Mas os bondes, justo orgulho de todos os santistas, foram encampados em 19 de dezembro de 1951
pela Prefeitura, que criou uma autarquia, o Serviço Municipal de Transporte Coletivo. Coisa que muita gente lamenta até hoje.
Nos quase oitenta anos de operação com transporte em Santos, a The City of Santos Improvements
Company Limited respeitou e se fez respeitar, e desse binômio recíproco nasceu a Assinatura de Bonde, um cheque ao portador, em branco, que a
empresa entregava diariamente aos condutores (hoje cobradores) e passageiros. A assinatura era anual e seu portador ganhava o direito de viajar nos
bondes, em determinadas linhas ou em todas existentes, em quaisquer dias e horários, tantas vezes quantas fossem necessárias, sem pagar a passagem.
Os condutores/cobradores já conheciam de vista os assinantes, "cidadãos probos, de moral ilibada".
E porque eram conhecidos, os assinantes nem precisavam exibir o cartão de assinatura, com a respectiva fotografia de identificação: em cada viagem,
declinavam apenas um número, que o condutor/cobrador anotava na tira de controle de passageiros.
Nunca se soube, no tempo da City, de qualquer tipo de falcatrua do condutor/cobrador na anotação
das viagens dos assinantes. Estes, por outro lado, nunca abusaram da prerrogativa de viajar o ano inteiro sem o incômodo manuseio de tostões, dez
reis e patacas.
A confiança da Cia. City era de tal vulto que as assinaturas - que venciam sempre em 31 de
dezembro - eram prorrogadas automaticamente até 31 de março do ano seguinte. A empresa esperava 90 dias pela renovação do interessado, que recebia
em sua casa ou escritório uma cartinha amistosa, convidando-o a comparecer aos escritórios da Vila Matias.

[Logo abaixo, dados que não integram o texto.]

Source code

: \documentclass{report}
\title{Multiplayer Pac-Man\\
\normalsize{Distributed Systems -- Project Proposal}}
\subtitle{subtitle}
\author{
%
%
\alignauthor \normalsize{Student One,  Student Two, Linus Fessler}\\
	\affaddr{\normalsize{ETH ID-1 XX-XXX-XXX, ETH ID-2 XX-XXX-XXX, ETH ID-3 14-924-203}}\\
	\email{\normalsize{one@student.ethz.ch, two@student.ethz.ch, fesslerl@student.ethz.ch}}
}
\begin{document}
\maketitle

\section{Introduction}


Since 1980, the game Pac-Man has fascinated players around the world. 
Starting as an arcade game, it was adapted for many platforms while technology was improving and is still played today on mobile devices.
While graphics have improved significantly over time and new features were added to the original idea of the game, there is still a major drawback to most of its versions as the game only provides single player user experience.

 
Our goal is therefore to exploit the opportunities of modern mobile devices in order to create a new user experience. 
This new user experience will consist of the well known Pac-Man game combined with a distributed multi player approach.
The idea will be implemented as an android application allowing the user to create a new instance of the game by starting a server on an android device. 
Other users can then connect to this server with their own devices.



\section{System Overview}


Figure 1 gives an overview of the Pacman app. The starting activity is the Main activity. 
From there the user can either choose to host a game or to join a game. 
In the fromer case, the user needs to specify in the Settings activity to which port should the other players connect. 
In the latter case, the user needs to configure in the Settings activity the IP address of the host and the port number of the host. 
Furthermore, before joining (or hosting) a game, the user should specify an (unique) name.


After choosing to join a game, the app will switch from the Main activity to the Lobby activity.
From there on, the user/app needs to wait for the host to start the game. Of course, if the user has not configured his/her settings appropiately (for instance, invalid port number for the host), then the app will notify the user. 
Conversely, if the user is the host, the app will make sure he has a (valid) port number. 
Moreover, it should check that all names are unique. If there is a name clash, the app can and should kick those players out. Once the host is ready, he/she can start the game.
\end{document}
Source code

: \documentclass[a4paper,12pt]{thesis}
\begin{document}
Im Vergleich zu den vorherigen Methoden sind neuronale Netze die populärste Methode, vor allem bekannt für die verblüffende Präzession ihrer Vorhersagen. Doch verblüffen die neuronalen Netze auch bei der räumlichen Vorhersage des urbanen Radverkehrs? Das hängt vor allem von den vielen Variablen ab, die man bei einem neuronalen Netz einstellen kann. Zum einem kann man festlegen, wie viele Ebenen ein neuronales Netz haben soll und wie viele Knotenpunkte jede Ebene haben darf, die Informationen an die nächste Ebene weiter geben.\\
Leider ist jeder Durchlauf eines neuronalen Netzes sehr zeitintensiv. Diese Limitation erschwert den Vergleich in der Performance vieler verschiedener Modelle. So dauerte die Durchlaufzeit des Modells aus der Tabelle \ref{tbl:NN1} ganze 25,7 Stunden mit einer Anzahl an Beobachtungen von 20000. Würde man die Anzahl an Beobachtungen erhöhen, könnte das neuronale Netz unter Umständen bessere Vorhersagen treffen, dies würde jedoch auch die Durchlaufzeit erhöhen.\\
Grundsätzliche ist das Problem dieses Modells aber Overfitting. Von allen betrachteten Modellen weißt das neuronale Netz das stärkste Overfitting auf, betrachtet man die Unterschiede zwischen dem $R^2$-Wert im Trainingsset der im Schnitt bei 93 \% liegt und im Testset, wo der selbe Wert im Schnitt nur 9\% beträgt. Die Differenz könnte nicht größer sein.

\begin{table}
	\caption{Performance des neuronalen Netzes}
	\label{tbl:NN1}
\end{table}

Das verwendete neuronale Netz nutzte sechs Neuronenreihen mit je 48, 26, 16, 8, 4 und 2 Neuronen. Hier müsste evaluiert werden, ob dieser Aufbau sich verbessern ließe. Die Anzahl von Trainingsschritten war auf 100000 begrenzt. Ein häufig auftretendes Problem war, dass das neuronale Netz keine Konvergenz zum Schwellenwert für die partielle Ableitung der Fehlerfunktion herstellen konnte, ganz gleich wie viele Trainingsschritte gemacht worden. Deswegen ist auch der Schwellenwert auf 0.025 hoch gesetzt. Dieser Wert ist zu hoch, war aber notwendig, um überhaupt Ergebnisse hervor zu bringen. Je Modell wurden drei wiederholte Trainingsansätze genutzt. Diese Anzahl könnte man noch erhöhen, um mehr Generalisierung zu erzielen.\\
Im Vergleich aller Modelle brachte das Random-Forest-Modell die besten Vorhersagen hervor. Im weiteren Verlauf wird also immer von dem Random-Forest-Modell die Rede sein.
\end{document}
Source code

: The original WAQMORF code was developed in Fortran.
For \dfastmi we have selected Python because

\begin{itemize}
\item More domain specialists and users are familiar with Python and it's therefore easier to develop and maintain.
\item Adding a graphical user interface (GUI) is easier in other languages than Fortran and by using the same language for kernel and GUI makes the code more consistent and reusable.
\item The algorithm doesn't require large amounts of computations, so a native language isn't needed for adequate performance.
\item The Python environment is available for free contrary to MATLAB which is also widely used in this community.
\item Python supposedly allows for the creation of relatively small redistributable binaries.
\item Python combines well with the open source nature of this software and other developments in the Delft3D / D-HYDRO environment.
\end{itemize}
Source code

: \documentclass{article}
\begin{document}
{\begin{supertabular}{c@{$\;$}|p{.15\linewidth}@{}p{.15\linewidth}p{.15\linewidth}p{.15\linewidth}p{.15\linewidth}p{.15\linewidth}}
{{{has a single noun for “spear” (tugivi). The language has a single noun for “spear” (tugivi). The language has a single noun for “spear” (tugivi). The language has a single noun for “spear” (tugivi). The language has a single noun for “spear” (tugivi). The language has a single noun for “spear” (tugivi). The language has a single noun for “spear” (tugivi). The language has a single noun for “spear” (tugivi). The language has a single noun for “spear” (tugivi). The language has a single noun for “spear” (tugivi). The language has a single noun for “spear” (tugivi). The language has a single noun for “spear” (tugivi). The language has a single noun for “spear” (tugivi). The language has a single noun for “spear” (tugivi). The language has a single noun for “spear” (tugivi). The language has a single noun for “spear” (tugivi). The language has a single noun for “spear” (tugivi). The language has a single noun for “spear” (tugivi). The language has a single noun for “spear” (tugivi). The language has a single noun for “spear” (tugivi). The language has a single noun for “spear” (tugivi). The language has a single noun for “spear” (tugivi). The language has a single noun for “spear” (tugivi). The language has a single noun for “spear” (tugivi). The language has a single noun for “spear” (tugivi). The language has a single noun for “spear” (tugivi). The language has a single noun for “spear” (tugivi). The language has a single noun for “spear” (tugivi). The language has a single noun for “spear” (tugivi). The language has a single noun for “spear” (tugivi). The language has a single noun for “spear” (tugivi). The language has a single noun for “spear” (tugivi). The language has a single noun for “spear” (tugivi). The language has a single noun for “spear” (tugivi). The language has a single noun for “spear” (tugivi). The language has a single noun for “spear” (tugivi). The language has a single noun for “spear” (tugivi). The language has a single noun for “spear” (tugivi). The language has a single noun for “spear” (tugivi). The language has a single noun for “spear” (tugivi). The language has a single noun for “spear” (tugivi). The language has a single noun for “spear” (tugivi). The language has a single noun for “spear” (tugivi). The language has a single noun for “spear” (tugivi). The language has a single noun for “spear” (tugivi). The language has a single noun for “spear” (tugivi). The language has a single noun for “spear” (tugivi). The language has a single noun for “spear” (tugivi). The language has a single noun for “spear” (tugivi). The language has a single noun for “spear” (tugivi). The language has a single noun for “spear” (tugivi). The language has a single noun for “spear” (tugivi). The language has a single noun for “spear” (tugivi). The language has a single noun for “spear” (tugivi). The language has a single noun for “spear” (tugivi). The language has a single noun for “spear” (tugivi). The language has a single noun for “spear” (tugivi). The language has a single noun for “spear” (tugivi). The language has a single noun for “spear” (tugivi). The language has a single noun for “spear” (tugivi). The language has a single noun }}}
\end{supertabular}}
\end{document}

Achados - Durante muitos anos, funcionou na Rua D. Pedro II, entre João Pessoa e Praça
Mauá, uma subagência da Cia. City para venda de passes de bonde e onde havia um balcão, que ficou bastante conhecido, de objetos perdidos.
Tudo o que os passageiros encontravam ou esqueciam nos bondes era entregue aos condutores, desde
guarda-chuvas até embrulhos (pacotes), solidamente amarrados com barbante. Porque na época não existia, ainda, a fita adesiva. Os condutores
entregavam os achados no balcão da Rua D. Pedro II, que num só dia de março de 1940 chegou ao recorde de receber 15 guarda-chuvas esquecidos. Todos
foram entregues aos respectivos donos.
Muitas histórias circulam sobre o balcão da City, que manuseou, talvez sem saber, objetos de muito
valor material. Um joalheiro de família tradicional, em 1939, veio de São Paulo com um volumoso carregamento de jóias e relógios de bolso,
adquiridos para revenda em Santos. Desceu do trem da SPR no Largo Marquês de Monte Alegre (Valongo) e embarcou no bonde "14", que fazia a linha do
José Menino. O pacote das compras foi colocado sob o banco do elétrico, o terceiro a partir da plataforma dianteira do motorneiro, porque o
joalheiro não tinha o hábito do fumo, e "os três primeiros bancos do bonde eram reservados, de preferência, àqueles que não fumavam". Uma
reserva sempre respeitada.
Ao descer do "14" no Gonzaga, o joalheiro esqueceu o pacote e não ficou surpreso quando recebeu o
volume de volta no balcão de achados da City, três horas depois, intacto, sem nenhum sinal de violação do barbante. Deu 1$000 de
gratificação, para ser entregue ao condutor do "14" que não ganhava isso de salário por dia, mas não contou a ninguém que as mercadorias que
comprara em São Paulo valiam um conto de réis, algo parecido hoje com Cr$ 1 milhão.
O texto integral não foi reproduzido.